=== TASK REQUIREMENTS ===
Filter the entries for the word "EightyFour". Copy each line in which it occurs.

━━━━━ SOURCE MATERIAL

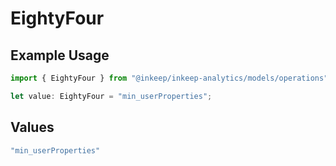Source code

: # EightyFour

## Example Usage

```typescript
import { EightyFour } from "@inkeep/inkeep-analytics/models/operations";

let value: EightyFour = "min_userProperties";
```

## Values

```typescript
"min_userProperties"
```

━━━━━━━━━━

=== EXPECTED OUTPUT ===
: # EightyFour
import { EightyFour } from "@inkeep/inkeep-analytics/models/operations";
let value: EightyFour = "min_userProperties";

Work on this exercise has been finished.